Scientists have made the surprising discovery that people’s ability to recognize and remember faces peaks at ages 30 to 34, about a decade later than most other mental attributes.

Researchers Laura T. Germine and Ken Nakayama of Harvard University and Bradley Duchaine of Dartmouth College will present their work in a forthcoming issue of the journal Cognition.

While prior evidence suggested that face recognition might be slow to mature, Germine said few scientists had suspected it might continue building for so many years into adulthood. She said the late-blooming nature of face recognition simply may be a case of practice making perfect.

“We all look at faces and practice face-watching, all the time,” said Germine, a Ph.D. student in psychology. “It may be that the parts of the brain we use to recognize faces require this extended period of tuning in early adulthood to help us learn and remember a wide variety of different faces.”

Germine, Duchaine, and Nakayama used the web-based Cambridge Face Memory Test (available at http://www.testmybrain.org) to test recognition of computer-generated faces among 44,000 volunteers ages 10 to 70. The researchers found that skill at other mental tasks, such as remembering names, maxes out at ages 23 and 24, consistent with previous research.

But on a face-recognition task, the skill rose sharply from ages 10 to 20, then continued increasing more slowly throughout the 20s, reaching a peak of 83 percent correct responses in the cohort ages 30 to 34.
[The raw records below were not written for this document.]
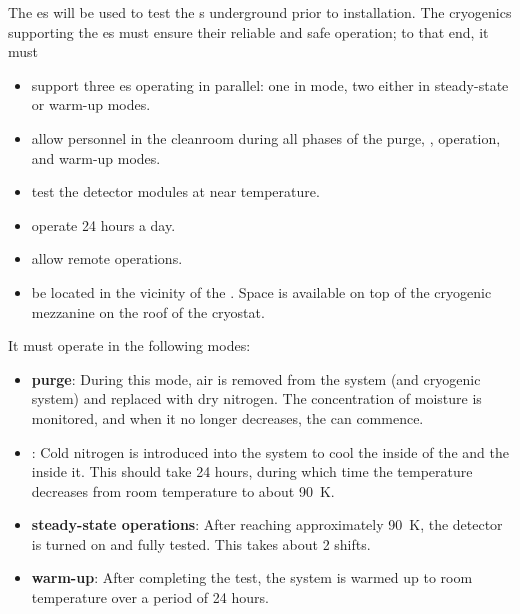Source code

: \label{sec:fdsp-tc-cryocoldbox}


The  \coldbox{}es will be used to test the s underground prior to installation.  
The cryogenics supporting the \coldbox{}es  must ensure their reliable and safe operation; to that end, it must
\begin{itemize}
\setlength\itemsep{1mm}
\setlength{\parsep}{1mm}
\setlength{\itemsep}{-5mm}
\item support three \coldbox{}es operating in parallel: %
one in \cooldown mode, two either in steady-state or warm-up modes.
\item allow personnel in the cleanroom during all phases of the purge, \cooldown, operation, and warm-up modes. 
\item test the detector modules at near  temperature.
\item operate 24 hours a day.
\item allow remote operations.
\item be located in the vicinity of the . Space is available on top of the cryogenic mezzanine on the roof of the cryostat.
\end{itemize}

It must operate in the following modes: %

\begin{itemize}
\setlength\itemsep{1mm}
\setlength{\parsep}{1mm}
\setlength{\itemsep}{-5mm}
\item \textbf{purge}: During this mode, air is removed from the system (\coldbox and cryogenic system) and replaced with dry nitrogen. The concentration of moisture is monitored, and when it no longer decreases, the \cooldown can commence.
\item \textbf{\cooldown}: Cold nitrogen is introduced into the system to cool the inside of the \coldbox and the  inside it. 
This should take 24 hours, during which time the temperature decreases from room temperature to about \SI{90}{K}. 
\item \textbf{steady-state operations}: After reaching approximately \SI{90}{K}, 
the detector is turned on and fully tested. 
This takes about 2 shifts.
\item \textbf{warm-up}: After completing the test, the system is
warmed up to room temperature over a period of 24 hours. 
\end{itemize}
A follow-up experiment involving computer-generated children’s faces found a similar result, with the best face recognition seen among individuals in their early 30s. After this, skill in recognizing faces declined slowly, with the ability of 65-year-olds roughly matching that of 16-year-olds.

“Research on cognition has tended to focus on development, to age 20, and aging, after age 55,” Germine said. “Our work shows that the 35 years in between, previously thought to be fairly static, may in fact be more dynamic than many scientists had expected.”

Germine, Duchaine, and Nakayama’s research was sponsored by the National Science Foundation and the Economic and Social Research Council.